While the 8,800-seat arena routinely features shows with stage rigging from both the ground up and the ceiling down, the Miss Universe Organization’s elaborate production uses a modern type of ceiling-down apparatus that must bear especially heavy weight. To accommodate such a show, city officials said, the arena must undergo a major renovation.
Consequently pageant organizers are now looking elsewhere for the November event. Australia, the Philippines and Las Vegas had also been contenders to host it. And the Chamber of Commerce of Hawaii is rightly bemoaning the city’s severed negotiations as a missed opportunity to “showcase Hawaii to an international audience” as contestants represent scores of countries and the pageant is watched by more than half a billion people.
However, the rebuff also underscores the growing need to follow through with Honolulu Hale’s ongoing efforts to draft a land use plan for repairs and redevelopment at the 22-acre complex — arena, concert hall and exhibition area — that opened in 1964 and draws an annual total of some 800,000 people to events.
A conceptual proposal calls for extending Victoria Street down to Kapiolani Boulevard, building a new exhibition hall, renovating both the arena and the concert hall, and creating more parking spaces. City officials estimate the cost for what would be the complex’s first major overhaul at between $300 million and $400 million, but a timeline and funding source have yet to be set.
Extending Victoria Street, which currently leads into the mauka entrance of the Blaisdell parking lot at South King Street, would require leveling the existing parking structure. But the plan also calls for two new parking structures that would house a total of 2,000 stalls. (The complex now has 1,500 stalls.)
Also, scattered throughout the complex would be lawn areas and water features the city now pitches as a potential “park-like setting” envisioned as both visitor destination and neighborhood amenity. The open areas fronting buildings could serve as striking features in the development of a flowing, integrated corridor bounded by Blaisdell on King Street and the Honolulu Museum of Art on Beretania Street.
Situated in the center, Thomas Square is undergoing $1.18 million in landscaping-focused upgrades.
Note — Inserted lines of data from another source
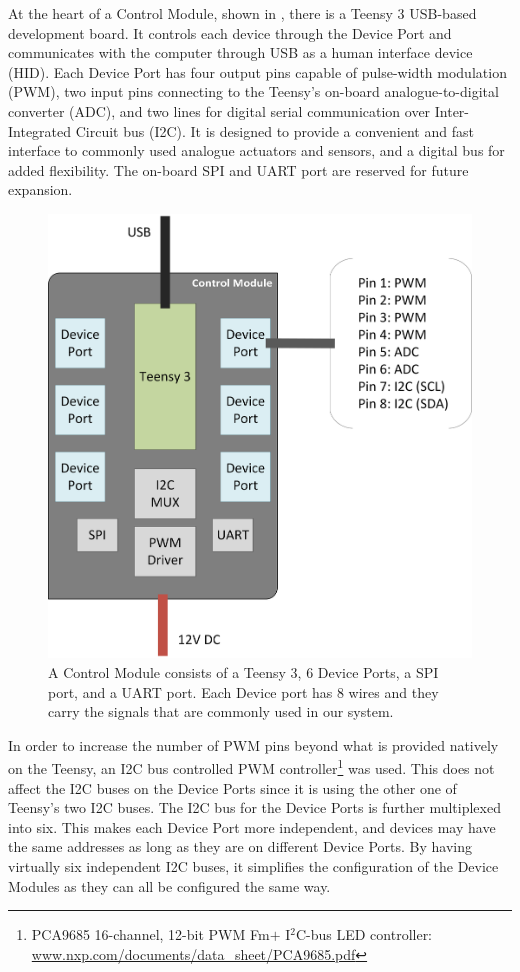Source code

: 

At the heart of a Control Module, shown in , there is a Teensy 3 USB-based development board. It controls each device through the Device Port and communicates with the computer through USB as a human interface device (HID). Each Device Port has four output pins capable of pulse-width modulation (PWM), two input pins connecting to the Teensy's on-board analogue-to-digital converter (ADC), and two lines for digital serial communication over Inter-Integrated Circuit bus (I2C). It is designed to provide a convenient and fast interface to commonly used analogue actuators and sensors, and a digital bus for added flexibility. The on-board SPI and UART port are reserved for future expansion.

\begin{figure}[!htb]
	\centering
	\includegraphics[width=0.68 \textwidth]{"fig/interactive control system/Control_Module"}
	\caption[Block diagram of the Control Module]{A Control Module consists of a Teensy 3, 6 Device Ports, a SPI port, and a UART port. Each Device port has 8 wires and they carry the signals that are commonly used in our system.}
	\label{fig:Control_Module}
\end{figure}

In order to increase the number of PWM pins beyond what is provided natively on the Teensy, an I2C bus controlled PWM controller\footnote{PCA9685 16-channel, 12-bit PWM Fm$+$ I$^2$C-bus LED controller: \url{www.nxp.com/documents/data_sheet/PCA9685.pdf}} was used. This does not affect the I2C buses on the Device Ports since it is using the other one of Teensy's two I2C buses. The I2C bus for the Device Ports is further multiplexed into six. This makes each Device Port more independent, and devices may have the same addresses as long as they are on different Device Ports. By having virtually six independent I2C buses, it simplifies the configuration of the Device Modules as they can all be configured the same way.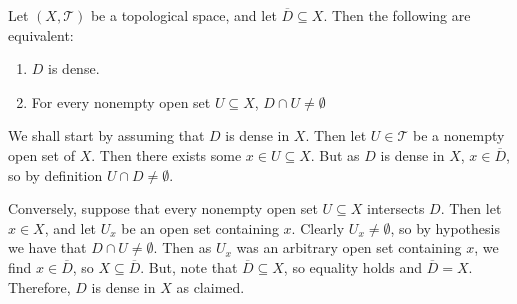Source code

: \documentclass[12pt, a4paper, twoside, openright, titlepage]{book}
\begin{document}
\begin{prop}{}{}
    Let $(X,\mathcal{T})$ be a topological space, and let $\overline{D} \subseteq X$. Then the following are equivalent: \begin{enumerate}
        \item $D$ is dense.
        \item For every nonempty open set $U \subseteq X$, $D\cap U \neq \emptyset$
    \end{enumerate}
\end{prop}
\begin{proof*}
    We shall start by assuming that $D$ is dense in $X$. Then let $U \in \mathcal{T}$ be a nonempty open set of $X$. Then there exists some $x \in U \subseteq X$. But as $D$ is dense in $X$, $x \in \overline{D}$, so by definition $U \cap D \neq \emptyset$.


    Conversely, suppose that every nonempty open set $U\subseteq X$ intersects $D$. Then let $x \in X$, and let $U_x$ be an open set containing $x$. Clearly $U_x \neq \emptyset$, so by hypothesis we have that $D\cap U \neq \emptyset$. Then as $U_x$ was an arbitrary open set containing $x$, we find $x \in \overline{D}$, so $X\subseteq \overline{D}$. But, note that $\overline{D} \subseteq X$, so equality holds and $\overline{D} = X$. Therefore, $D$ is dense in $X$ as claimed.
\end{proof*}
\end{document}
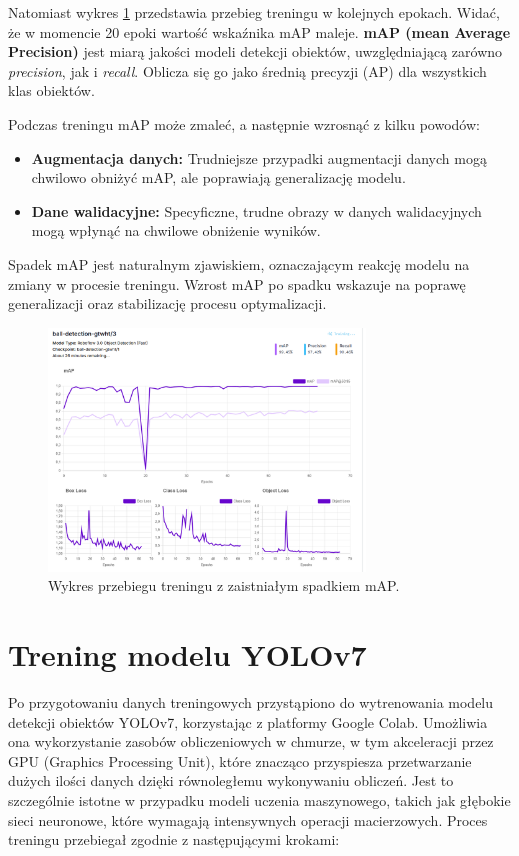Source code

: \documentclass[a4paper,twoside,12pt]{book}
\begin{document}
\newpage
Natomiast wykres \ref{fig:Wykres2} przedstawia przebieg treningu w kolejnych epokach. Widać, że w momencie 20 epoki wartość wskaźnika mAP maleje. 
\textbf{mAP (mean Average Precision)} jest miarą jakości modeli detekcji obiektów, uwzględniającą zarówno \textit{precision}, jak i \textit{recall}. Oblicza się go jako średnią precyzji (AP) dla wszystkich klas obiektów.

Podczas treningu mAP może zmaleć, a następnie wzrosnąć z kilku powodów:
\begin{itemize}
    \item \textbf{Augmentacja danych:} Trudniejsze przypadki augmentacji danych mogą chwilowo obniżyć mAP, ale poprawiają generalizację modelu.
    \item \textbf{Dane walidacyjne:} Specyficzne, trudne obrazy w danych walidacyjnych mogą wpłynąć na chwilowe obniżenie wyników.
\end{itemize}

Spadek mAP jest naturalnym zjawiskiem, oznaczającym reakcję modelu na zmiany w procesie treningu. Wzrost mAP po spadku wskazuje na poprawę generalizacji oraz stabilizację procesu optymalizacji.

\begin{figure}[h]
    \centering
    \includegraphics[width=0.75\textwidth]{Images/Roboflow/wykres2.png}
    \caption{Wykres przebiegu treningu z zaistniałym spadkiem mAP.}
    \label{fig:Wykres2}
\end{figure}

\newpage

\section{Trening modelu YOLOv7}

Po przygotowaniu danych treningowych przystąpiono do wytrenowania modelu detekcji obiektów YOLOv7, korzystając z platformy Google Colab. Umożliwia ona wykorzystanie zasobów obliczeniowych w chmurze, w tym akceleracji przez GPU (Graphics Processing Unit), które znacząco przyspiesza przetwarzanie dużych ilości danych dzięki równoległemu wykonywaniu obliczeń. Jest to szczególnie istotne w przypadku modeli uczenia maszynowego, takich jak głębokie sieci neuronowe, które wymagają intensywnych operacji macierzowych. Proces treningu przebiegał zgodnie z następującymi krokami:
\end{document}
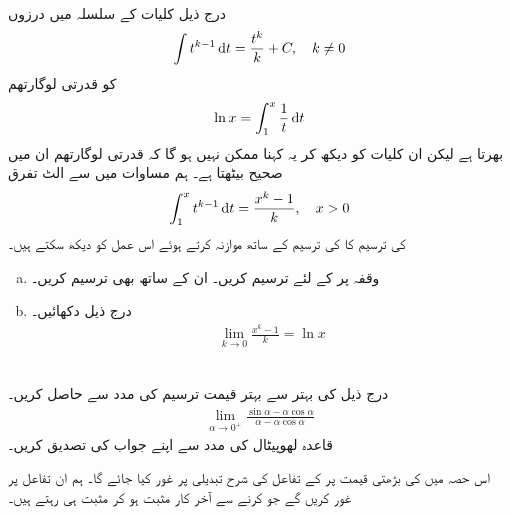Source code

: \\
درج ذیل کلیات کے  سلسلہ میں  درزوں  
\begin{align}\label{مساوات_سوال_ماورائی_لوگارتھم}
\int t^{k-1}\dif t=\frac{t^k}{k}+C,\quad k\ne 0
\end{align}
کو قدرتی لوگارتھم
\begin{align*}
\ln x=\int_1^x\frac{1}{t}\dif t
\end{align*}
بھرتا ہے لیکن ان کلیات  کو دیکھ کر یہ کہنا ممکن نہیں ہو گا کہ قدرتی لوگارتھم ان میں صحیح بیٹھتا ہے۔ ہم مساوات  میں سے الٹ تفرق 
\begin{align*}
\int_1^xt^{k-1}\dif t=\frac{x^k-1}{k},\quad x>0
\end{align*}
کی ترسیم کا  کی ترسیم کے ساتھ موازنہ کرتے ہوئے اس عمل کو دیکھ سکتے ہیں۔
\begin{enumerate}[a.]
\item
وقفہ  پر  کے لئے   ترسیم کریں۔ ان کے ساتھ  بھی ترسیم کریں۔
\item
درج ذیل دکھائیں۔
\begin{align*}
\lim_{k\to 0}\frac{x^k-1}{k}=\ln x
\end{align*}
\end{enumerate}
\\
درج ذیل کی بہتر سے بہتر قیمت ترسیم کی مدد سے حاصل کریں۔
\begin{align*}
\lim_{\alpha\to 0^+}\frac{\sin\alpha-\alpha\cos\alpha}{\alpha-\alpha\cos\alpha}
\end{align*} 
قاعدہ لھوپیٹال کی مدد سے اپنے جواب کی تصدیق کریں۔

اس حصہ میں  کی بڑھتی قیمت پر  کے تفاعل کی شرح تبدیلی پر غور کیا جائے گا۔ ہم ان تفاعل پر غور کریں گے جو  کرنے سے آخر کار مثبت ہو کر مثبت ہی رہتے ہیں۔ 

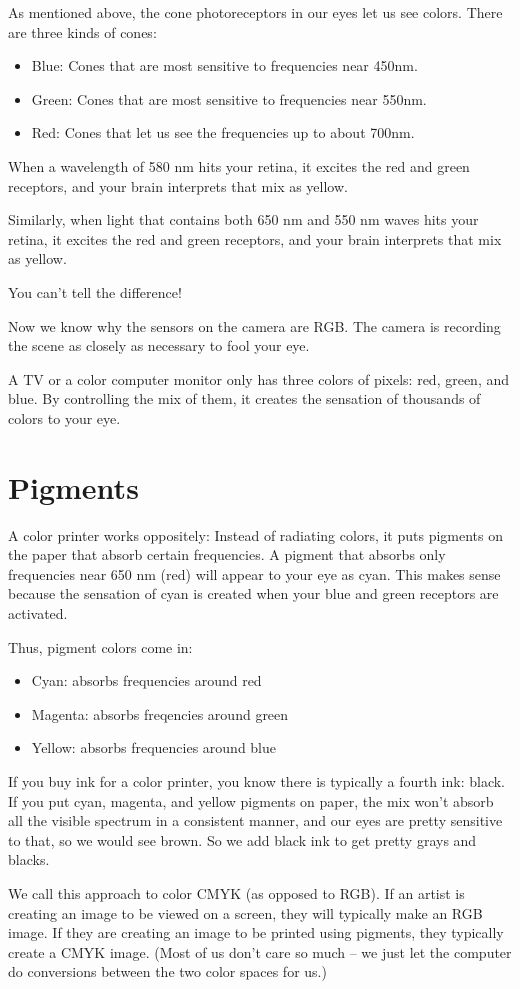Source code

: As mentioned above, the cone photoreceptors in our eyes let us see
colors. There are three kinds of cones:
\begin{itemize}
  \item Blue: Cones that are most sensitive to frequencies near 450nm.
  \item Green: Cones that are most sensitive to frequencies near 550nm.
  \item Red: Cones that let us see the frequencies up to about 700nm.
\end{itemize}

When a wavelength of 580 nm hits your retina, it excites the red
and green receptors, and your brain interprets that mix as yellow.

Similarly, when light that contains both 650 nm and 550 nm waves hits
your retina, it excites the red and green receptors, and your brain
interprets that mix as yellow.

You can't tell the difference!

Now we know why the sensors on the camera are RGB. The camera is
recording the scene as closely as necessary to fool your eye.

A TV or a color computer monitor only has three colors of pixels: red,
green, and blue.  By controlling the mix of them, it creates the
sensation of thousands of colors to your eye.

\section{Pigments}

A color printer works oppositely: Instead of radiating
colors, it puts pigments on the paper that absorb certain frequencies.
A pigment that absorbs only frequencies near 650 nm (red) will appear
to your eye as cyan. This makes sense because the sensation of cyan is
created when your blue and green receptors are activated.

Thus, pigment colors come in:
\begin{itemize}
\item Cyan: absorbs frequencies around red
\item Magenta: absorbs freqencies around green
\item Yellow: absorbs frequencies around blue
\end{itemize}

If you buy ink for a color printer, you know there is typically a
fourth ink: black. If you put cyan, magenta, and yellow pigments on
paper, the mix won't absorb all the visible spectrum in a consistent
manner, and our eyes are pretty sensitive to that, so we would see
brown. So we add black ink to get pretty grays and blacks.

We call this approach to color CMYK (as opposed to RGB). If an artist
is creating an image to be viewed on a screen, they will typically
make an RGB image.  If they are creating an image to be printed using
pigments, they typically create a CMYK image. (Most of us don't care
so much -- we just let the computer do conversions between the two
color spaces for us.)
Also in the works are city plans for a statue of King Kamehameha III. The 6.5-acre park is the site where British Rear Adm. Richard Thomas read a declaration that ended a five-month seizure of the islands, restoring the monarch and sovereignty to the Hawaiian Kingdom on July 31, 1843.
Mayor Kirk Caldwell had proposed transferring care of the park from the city’s Department of Parks and Recreation to the Department of Enterprise Services (DES), which runs pay-to-enter sites such as the Blaisdell complex, the Honolulu Zoo, municipal golf courses and the Waikiki Shell. But last month the City Council shot down the effort, citing concerns that the move could commercialize much-needed urban green space.
The overdue Blaisdell redevelopment plan has potential to help revitalize the complex as well as neighboring areas, such as Thomas Square. What’s more, the plan aims to modernize the arena with a grid that can handle extravaganzas such as the Miss Universe pageant. While an effort to bring the show here to mark the 20th anniversary of when Hawaii’s Brook Lee was crowned in 1997 is now dashed, perhaps organizers could reschedule for, say, the 25th anniversary.